#### YOUR TASK:
Go through the lines below one by one and count those holding the string "command". Give the count alone.

#### RECORDS FOR THIS TASK:

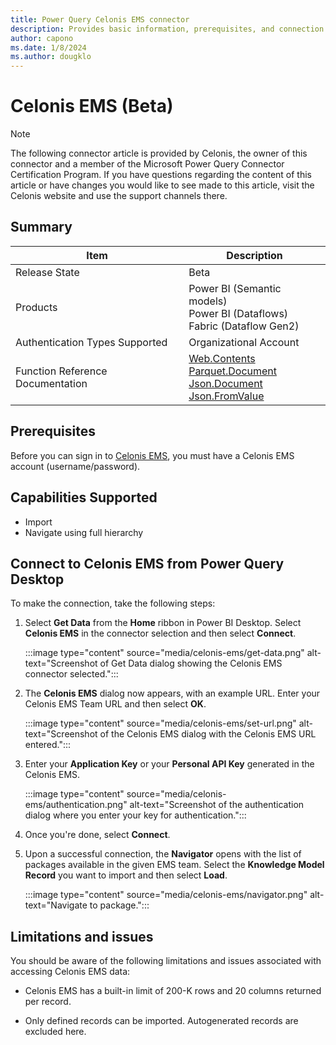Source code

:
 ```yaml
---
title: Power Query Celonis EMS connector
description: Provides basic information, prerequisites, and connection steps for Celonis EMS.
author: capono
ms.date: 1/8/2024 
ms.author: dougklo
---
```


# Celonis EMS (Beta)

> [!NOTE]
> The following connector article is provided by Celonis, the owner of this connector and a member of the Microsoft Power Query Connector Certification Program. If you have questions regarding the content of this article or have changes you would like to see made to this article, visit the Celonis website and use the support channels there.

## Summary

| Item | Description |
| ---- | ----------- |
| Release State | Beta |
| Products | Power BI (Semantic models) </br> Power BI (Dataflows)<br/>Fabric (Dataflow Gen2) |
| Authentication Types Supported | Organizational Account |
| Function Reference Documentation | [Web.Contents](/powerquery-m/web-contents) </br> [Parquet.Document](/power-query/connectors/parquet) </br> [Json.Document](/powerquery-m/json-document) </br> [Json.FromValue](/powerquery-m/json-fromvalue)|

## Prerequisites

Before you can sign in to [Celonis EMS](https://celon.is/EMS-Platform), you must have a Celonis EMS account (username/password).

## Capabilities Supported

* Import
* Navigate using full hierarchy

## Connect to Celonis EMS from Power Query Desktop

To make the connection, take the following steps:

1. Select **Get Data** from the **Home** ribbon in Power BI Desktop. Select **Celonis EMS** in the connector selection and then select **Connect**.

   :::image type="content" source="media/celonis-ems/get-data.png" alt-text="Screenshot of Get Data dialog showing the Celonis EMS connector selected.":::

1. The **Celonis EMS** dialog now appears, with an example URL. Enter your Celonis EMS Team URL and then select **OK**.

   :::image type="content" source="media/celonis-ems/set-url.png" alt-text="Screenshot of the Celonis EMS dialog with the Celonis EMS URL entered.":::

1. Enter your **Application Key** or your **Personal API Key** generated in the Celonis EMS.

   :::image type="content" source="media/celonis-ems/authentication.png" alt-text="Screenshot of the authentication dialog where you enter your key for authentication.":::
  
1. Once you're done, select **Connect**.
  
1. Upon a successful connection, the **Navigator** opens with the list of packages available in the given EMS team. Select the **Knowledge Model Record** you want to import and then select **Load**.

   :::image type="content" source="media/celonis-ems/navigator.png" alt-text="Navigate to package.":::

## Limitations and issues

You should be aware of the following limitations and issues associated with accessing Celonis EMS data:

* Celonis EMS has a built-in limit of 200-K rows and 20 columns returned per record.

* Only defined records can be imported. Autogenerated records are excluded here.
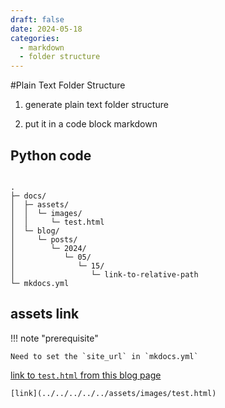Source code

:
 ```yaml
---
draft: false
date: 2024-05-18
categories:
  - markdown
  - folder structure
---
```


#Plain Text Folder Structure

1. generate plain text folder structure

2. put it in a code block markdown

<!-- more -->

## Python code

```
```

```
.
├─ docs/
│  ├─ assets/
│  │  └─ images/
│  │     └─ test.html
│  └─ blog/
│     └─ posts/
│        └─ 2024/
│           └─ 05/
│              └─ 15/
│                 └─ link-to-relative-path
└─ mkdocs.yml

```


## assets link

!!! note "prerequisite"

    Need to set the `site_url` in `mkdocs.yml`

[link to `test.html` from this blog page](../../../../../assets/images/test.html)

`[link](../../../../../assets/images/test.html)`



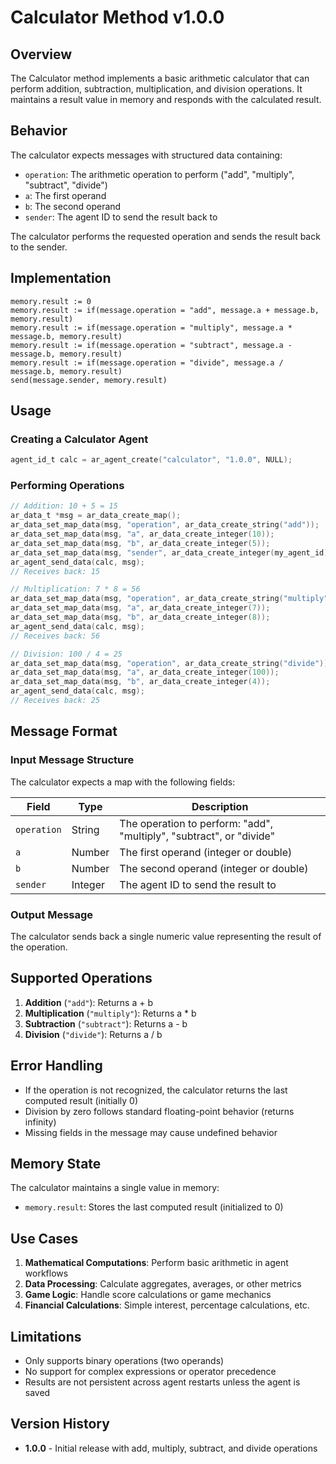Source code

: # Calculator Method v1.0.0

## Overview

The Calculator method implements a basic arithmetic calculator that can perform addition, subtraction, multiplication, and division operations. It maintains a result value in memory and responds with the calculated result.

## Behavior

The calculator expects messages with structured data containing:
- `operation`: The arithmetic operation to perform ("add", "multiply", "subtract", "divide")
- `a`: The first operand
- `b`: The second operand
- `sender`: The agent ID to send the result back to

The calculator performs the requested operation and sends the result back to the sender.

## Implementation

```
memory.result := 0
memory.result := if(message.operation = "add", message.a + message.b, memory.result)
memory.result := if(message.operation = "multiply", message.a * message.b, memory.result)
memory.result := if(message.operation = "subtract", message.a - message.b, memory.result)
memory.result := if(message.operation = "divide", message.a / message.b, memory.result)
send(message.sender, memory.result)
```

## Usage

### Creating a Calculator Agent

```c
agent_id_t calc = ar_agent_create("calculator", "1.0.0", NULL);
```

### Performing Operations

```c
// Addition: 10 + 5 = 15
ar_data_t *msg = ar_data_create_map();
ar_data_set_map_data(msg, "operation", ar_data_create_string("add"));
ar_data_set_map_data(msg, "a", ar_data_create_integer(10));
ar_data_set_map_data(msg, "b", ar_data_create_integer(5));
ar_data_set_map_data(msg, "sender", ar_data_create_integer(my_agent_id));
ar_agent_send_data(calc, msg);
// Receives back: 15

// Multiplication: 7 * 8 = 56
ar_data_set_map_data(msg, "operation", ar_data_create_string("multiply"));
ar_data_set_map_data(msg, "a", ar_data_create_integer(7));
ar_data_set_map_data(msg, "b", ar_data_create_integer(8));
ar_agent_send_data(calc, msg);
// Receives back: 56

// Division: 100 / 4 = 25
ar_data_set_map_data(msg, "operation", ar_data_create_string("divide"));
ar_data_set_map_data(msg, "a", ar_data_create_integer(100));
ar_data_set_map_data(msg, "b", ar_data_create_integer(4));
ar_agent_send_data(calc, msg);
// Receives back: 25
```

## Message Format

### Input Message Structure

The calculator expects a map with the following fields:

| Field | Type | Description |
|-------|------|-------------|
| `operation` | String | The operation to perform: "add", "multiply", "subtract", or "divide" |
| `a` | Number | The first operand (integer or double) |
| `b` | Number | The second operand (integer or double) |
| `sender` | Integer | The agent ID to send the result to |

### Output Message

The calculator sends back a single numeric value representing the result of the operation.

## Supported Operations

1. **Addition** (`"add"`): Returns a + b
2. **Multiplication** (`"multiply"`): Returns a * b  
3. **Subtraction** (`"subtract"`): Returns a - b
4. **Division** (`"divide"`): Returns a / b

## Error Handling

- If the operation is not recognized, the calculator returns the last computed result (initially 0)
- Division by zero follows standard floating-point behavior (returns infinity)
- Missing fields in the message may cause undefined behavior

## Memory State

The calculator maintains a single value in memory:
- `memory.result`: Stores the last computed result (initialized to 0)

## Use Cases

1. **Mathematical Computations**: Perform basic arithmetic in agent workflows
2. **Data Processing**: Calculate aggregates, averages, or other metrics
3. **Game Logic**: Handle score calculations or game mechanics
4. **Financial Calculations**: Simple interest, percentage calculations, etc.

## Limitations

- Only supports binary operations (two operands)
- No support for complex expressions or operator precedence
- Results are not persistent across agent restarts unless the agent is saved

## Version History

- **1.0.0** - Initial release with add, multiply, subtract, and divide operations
==
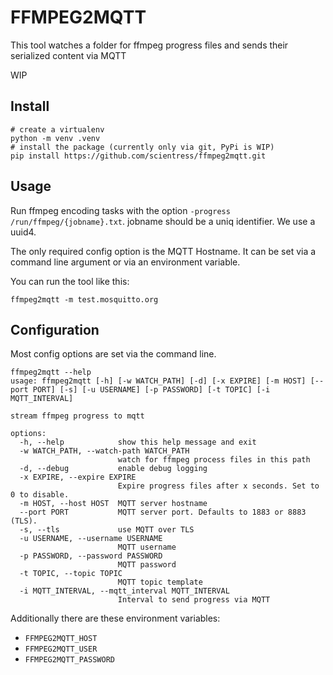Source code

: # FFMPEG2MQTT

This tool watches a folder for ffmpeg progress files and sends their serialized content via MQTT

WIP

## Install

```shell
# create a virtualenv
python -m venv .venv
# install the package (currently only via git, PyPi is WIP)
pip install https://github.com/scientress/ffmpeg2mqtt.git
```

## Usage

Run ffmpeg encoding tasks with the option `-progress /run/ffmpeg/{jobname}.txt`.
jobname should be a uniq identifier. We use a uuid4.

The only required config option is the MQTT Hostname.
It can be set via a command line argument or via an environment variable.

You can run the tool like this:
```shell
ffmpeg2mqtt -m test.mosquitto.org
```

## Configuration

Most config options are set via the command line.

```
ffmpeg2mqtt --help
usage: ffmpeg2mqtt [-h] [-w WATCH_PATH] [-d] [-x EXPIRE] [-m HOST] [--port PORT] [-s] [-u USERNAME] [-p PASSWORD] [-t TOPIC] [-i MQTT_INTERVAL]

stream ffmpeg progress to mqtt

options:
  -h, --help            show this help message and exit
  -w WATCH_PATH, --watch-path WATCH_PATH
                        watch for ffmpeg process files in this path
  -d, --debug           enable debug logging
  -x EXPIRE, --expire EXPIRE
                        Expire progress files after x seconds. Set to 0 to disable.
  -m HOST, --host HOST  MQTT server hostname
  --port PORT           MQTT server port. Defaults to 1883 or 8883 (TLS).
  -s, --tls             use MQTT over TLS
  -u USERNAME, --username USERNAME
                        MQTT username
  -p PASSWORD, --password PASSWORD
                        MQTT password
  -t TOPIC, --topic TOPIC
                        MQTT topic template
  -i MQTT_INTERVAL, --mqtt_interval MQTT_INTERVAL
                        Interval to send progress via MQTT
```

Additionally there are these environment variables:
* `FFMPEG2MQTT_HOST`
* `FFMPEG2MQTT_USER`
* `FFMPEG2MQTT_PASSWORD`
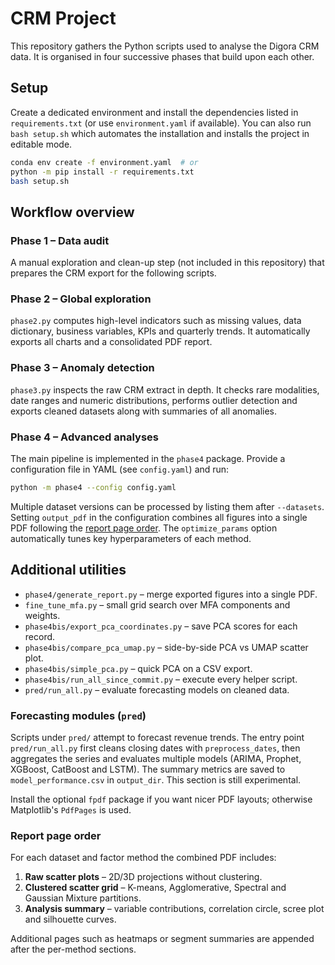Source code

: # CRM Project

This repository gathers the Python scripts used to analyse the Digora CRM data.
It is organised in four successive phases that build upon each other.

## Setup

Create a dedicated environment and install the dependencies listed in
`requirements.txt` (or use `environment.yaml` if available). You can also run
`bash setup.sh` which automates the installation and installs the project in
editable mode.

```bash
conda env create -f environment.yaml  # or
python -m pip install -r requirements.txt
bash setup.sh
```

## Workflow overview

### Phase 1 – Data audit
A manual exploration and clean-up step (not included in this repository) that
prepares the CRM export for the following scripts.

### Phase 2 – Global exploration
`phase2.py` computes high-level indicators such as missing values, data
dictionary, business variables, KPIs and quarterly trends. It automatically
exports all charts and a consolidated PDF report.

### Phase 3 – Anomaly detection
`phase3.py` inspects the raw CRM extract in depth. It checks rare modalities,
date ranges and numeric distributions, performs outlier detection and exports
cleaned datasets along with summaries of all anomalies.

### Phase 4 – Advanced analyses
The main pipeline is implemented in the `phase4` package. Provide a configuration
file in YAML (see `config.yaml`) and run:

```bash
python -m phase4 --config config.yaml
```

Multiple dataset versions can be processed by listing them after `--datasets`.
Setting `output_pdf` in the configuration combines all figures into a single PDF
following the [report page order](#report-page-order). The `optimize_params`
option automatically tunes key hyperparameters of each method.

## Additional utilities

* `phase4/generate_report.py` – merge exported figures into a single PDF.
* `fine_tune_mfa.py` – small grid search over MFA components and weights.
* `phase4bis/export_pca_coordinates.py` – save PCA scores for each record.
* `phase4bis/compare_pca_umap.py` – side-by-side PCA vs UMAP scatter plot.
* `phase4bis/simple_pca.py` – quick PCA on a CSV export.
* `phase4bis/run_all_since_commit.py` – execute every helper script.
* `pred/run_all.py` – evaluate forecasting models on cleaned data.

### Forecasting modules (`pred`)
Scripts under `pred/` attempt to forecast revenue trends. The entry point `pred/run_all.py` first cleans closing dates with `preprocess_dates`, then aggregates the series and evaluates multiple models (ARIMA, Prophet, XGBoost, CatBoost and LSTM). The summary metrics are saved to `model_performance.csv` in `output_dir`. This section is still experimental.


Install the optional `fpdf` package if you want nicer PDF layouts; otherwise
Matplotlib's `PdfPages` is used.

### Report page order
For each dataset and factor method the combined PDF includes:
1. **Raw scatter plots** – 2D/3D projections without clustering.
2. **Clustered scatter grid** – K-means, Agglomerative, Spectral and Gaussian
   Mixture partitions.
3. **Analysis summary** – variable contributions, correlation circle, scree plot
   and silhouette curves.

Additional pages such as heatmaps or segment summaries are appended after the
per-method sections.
---
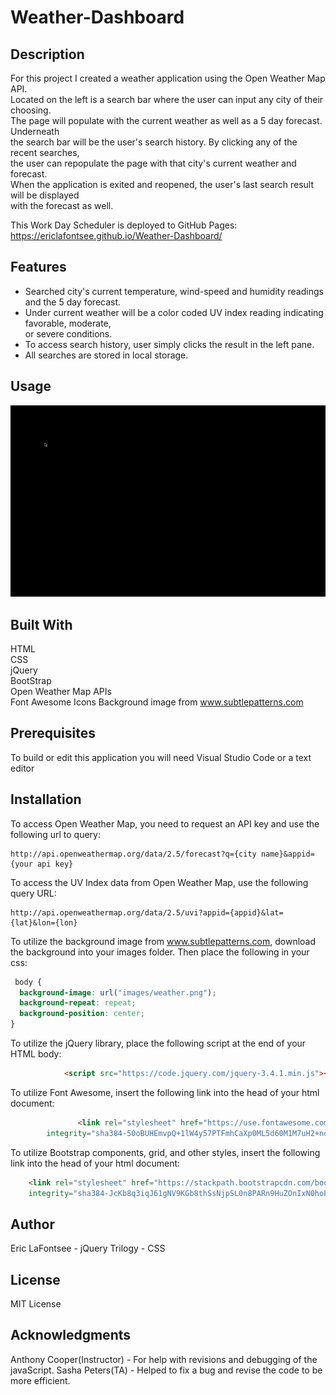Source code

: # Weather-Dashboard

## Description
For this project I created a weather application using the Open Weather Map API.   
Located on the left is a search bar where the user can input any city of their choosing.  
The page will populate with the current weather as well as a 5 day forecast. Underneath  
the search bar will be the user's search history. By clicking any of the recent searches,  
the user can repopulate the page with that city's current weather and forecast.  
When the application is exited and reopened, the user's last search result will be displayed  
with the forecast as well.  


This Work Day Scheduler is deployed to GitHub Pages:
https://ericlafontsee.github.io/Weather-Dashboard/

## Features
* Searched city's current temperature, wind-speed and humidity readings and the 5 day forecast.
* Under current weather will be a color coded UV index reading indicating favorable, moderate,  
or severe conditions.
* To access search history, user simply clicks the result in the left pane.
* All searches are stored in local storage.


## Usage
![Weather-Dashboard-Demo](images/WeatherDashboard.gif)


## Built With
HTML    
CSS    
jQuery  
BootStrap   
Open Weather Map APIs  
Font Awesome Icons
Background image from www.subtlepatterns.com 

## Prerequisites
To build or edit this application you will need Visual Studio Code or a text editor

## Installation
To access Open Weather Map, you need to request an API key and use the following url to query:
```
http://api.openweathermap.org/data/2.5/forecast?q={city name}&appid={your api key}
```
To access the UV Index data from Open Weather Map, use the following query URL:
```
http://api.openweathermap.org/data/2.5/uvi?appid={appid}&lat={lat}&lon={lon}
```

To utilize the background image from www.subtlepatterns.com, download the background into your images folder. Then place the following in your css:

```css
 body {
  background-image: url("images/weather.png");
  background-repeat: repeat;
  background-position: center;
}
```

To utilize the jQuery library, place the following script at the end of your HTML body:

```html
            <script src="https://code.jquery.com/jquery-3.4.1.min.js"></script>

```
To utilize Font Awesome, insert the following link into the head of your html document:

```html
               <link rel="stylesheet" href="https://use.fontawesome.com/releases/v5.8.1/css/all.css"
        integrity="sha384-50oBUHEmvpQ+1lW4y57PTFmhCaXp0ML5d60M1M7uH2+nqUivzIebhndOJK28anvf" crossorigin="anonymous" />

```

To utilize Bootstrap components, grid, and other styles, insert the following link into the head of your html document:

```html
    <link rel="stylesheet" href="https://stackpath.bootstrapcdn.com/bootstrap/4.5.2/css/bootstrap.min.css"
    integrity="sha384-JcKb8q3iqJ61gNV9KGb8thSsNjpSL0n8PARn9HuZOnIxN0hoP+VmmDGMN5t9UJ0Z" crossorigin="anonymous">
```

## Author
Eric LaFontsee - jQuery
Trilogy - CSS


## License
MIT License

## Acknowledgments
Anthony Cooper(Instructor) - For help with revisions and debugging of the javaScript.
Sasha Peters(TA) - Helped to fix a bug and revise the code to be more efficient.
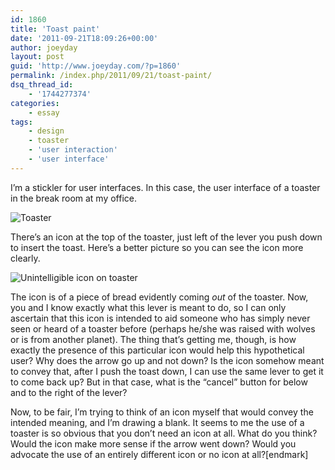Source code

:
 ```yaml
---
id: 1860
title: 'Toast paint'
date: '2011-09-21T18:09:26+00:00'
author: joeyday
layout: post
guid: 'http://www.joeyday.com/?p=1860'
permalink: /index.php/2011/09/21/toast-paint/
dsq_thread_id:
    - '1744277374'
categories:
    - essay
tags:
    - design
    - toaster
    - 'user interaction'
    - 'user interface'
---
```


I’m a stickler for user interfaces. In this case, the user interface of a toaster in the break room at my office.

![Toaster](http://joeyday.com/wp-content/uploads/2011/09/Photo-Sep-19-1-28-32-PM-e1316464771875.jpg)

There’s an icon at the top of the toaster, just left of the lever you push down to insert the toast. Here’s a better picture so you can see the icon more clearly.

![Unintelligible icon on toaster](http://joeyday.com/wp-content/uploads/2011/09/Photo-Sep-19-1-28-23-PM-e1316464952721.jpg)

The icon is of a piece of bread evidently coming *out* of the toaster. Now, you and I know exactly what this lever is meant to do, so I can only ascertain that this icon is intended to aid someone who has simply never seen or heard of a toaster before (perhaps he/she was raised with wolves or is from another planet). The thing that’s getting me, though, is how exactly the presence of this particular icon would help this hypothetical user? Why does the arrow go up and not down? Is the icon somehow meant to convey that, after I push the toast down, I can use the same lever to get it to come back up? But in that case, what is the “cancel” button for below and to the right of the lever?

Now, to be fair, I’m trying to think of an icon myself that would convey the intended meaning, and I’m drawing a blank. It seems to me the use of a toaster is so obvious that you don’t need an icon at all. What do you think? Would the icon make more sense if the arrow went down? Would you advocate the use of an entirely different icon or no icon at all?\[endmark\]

#### SOLUTION TO THIS PROBLEM:
2